Supplied records Start Marker

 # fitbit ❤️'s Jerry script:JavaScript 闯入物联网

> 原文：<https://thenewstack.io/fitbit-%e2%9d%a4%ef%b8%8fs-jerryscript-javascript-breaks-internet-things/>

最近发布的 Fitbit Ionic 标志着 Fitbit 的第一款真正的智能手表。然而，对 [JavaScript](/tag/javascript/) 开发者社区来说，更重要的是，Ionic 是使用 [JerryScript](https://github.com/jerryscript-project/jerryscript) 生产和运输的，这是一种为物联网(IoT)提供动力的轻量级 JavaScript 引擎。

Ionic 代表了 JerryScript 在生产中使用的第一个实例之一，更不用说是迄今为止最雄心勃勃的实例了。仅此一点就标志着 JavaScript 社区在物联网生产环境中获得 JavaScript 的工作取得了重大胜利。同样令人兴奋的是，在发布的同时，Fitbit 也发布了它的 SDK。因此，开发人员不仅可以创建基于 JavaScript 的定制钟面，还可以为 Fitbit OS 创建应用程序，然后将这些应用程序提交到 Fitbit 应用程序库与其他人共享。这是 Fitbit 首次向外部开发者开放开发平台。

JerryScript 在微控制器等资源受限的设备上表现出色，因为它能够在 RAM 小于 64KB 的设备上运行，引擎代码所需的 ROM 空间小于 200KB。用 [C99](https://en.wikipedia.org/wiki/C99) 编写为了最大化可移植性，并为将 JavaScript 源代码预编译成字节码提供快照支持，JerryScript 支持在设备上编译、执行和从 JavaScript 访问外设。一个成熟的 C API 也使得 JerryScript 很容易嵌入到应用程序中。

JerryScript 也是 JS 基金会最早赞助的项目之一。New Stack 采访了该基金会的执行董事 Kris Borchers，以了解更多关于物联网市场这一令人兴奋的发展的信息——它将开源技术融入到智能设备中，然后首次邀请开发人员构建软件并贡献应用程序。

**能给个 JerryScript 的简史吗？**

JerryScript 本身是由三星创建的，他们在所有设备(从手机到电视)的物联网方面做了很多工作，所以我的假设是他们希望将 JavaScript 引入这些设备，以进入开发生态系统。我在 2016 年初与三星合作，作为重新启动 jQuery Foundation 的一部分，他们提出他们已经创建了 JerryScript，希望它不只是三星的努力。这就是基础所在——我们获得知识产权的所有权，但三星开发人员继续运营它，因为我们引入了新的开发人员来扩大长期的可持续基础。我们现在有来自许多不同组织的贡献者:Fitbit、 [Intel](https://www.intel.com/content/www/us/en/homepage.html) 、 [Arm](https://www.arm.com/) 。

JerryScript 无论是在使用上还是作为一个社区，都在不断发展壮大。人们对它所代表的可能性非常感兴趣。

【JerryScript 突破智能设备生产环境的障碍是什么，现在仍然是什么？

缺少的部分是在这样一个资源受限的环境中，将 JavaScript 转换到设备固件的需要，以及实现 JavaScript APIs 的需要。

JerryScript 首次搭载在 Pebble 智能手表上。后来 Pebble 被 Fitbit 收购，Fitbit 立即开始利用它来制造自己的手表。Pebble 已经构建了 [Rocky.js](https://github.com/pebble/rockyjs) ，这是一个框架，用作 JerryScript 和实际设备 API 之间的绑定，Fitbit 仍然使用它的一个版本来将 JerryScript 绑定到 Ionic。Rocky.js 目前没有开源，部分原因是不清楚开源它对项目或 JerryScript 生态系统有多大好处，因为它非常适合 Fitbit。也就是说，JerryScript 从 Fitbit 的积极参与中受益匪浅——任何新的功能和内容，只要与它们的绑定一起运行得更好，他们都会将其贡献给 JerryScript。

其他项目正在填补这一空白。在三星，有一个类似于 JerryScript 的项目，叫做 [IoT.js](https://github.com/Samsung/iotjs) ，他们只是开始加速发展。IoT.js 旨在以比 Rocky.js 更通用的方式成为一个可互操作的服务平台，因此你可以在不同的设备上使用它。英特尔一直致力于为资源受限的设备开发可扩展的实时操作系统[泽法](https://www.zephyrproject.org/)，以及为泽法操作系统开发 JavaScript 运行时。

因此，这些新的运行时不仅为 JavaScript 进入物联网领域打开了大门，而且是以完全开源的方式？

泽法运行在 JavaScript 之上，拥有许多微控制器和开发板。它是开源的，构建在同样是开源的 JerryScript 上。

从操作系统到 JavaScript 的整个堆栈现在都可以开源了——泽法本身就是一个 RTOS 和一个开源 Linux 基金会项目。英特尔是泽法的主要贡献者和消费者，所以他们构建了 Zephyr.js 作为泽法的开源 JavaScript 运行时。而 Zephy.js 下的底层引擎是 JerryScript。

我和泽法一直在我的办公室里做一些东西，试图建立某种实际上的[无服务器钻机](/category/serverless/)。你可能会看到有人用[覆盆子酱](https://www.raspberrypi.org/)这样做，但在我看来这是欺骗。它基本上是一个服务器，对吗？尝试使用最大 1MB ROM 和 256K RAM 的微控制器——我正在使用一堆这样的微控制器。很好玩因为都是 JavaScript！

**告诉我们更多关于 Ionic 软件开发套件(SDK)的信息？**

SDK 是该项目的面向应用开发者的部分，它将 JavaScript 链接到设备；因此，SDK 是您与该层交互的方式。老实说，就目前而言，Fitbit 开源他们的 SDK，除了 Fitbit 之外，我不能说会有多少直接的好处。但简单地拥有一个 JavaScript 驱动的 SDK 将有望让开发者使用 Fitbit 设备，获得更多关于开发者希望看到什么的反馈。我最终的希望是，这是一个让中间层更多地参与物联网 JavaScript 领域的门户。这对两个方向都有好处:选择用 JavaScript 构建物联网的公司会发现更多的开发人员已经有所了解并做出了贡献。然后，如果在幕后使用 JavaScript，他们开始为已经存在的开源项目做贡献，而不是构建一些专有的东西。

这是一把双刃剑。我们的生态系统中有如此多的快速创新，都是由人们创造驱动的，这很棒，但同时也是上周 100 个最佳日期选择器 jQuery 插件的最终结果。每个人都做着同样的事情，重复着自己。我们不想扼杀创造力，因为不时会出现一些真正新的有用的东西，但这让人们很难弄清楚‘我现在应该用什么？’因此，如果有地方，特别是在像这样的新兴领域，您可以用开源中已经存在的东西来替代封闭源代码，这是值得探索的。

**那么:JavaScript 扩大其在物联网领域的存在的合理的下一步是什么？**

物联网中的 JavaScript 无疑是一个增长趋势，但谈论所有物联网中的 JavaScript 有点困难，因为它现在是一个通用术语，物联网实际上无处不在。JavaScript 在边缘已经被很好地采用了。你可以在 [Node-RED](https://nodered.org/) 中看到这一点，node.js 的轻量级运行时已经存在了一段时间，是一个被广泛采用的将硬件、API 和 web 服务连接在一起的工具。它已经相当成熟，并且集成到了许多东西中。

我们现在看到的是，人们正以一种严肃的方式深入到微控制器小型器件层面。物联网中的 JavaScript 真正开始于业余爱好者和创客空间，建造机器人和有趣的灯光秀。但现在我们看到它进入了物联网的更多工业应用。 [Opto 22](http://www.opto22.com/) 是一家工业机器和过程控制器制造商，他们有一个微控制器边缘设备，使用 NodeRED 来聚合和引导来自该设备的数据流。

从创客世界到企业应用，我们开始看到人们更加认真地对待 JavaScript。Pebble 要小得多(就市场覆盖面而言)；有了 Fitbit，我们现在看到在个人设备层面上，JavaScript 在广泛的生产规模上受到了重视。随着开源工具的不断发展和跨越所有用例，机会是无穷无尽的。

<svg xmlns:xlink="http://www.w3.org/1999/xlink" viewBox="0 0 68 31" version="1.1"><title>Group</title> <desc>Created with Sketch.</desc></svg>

Supplied records End Marker
Supplied records Start Marker

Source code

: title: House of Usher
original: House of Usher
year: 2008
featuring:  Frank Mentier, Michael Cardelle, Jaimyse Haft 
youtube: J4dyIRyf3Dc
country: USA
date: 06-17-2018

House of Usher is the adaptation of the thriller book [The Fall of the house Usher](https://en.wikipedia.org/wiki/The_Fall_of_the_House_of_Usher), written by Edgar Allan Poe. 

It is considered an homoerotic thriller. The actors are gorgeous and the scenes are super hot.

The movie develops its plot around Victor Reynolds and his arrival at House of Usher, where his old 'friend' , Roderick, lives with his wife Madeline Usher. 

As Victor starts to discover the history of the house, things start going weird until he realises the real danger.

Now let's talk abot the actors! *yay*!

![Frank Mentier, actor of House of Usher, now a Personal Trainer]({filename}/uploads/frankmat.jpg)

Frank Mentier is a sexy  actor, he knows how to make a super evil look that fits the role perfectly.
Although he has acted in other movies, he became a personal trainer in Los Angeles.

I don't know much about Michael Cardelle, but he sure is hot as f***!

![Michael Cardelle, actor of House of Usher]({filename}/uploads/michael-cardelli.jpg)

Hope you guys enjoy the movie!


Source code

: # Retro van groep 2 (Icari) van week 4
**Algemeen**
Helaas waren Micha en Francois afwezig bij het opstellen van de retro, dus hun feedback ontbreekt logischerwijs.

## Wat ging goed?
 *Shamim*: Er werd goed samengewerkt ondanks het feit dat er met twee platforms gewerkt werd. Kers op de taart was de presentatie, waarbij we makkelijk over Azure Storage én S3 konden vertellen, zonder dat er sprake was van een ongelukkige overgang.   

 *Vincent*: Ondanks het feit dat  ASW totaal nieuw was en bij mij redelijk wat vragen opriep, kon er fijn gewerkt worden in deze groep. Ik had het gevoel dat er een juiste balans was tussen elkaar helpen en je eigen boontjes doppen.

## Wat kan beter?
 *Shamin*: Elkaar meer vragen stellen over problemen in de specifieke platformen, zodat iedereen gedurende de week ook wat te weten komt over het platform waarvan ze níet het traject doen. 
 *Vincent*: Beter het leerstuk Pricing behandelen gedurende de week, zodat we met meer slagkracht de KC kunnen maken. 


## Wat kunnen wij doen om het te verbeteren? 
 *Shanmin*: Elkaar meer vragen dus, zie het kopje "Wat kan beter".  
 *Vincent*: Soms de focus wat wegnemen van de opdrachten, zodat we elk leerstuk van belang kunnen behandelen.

Supplied records End Marker

- **To do**
Given the data above, transcribe exactly the lines from the one containing "een ongelukkige overgang." down to the one containing "vragen dus, zie", and no others.

- **Response to this task**
 *Shamim*: Er werd goed samengewerkt ondanks het feit dat er met twee platforms gewerkt werd. Kers op de taart was de presentatie, waarbij we makkelijk over Azure Storage én S3 konden vertellen, zonder dat er sprake was van een ongelukkige overgang.   

 *Vincent*: Ondanks het feit dat  ASW totaal nieuw was en bij mij redelijk wat vragen opriep, kon er fijn gewerkt worden in deze groep. Ik had het gevoel dat er een juiste balans was tussen elkaar helpen en je eigen boontjes doppen.

## Wat kan beter?
 *Shamin*: Elkaar meer vragen stellen over problemen in de specifieke platformen, zodat iedereen gedurende de week ook wat te weten komt over het platform waarvan ze níet het traject doen. 
 *Vincent*: Beter het leerstuk Pricing behandelen gedurende de week, zodat we met meer slagkracht de KC kunnen maken. 


## Wat kunnen wij doen om het te verbeteren? 
 *Shanmin*: Elkaar meer vragen dus, zie het kopje "Wat kan beter".  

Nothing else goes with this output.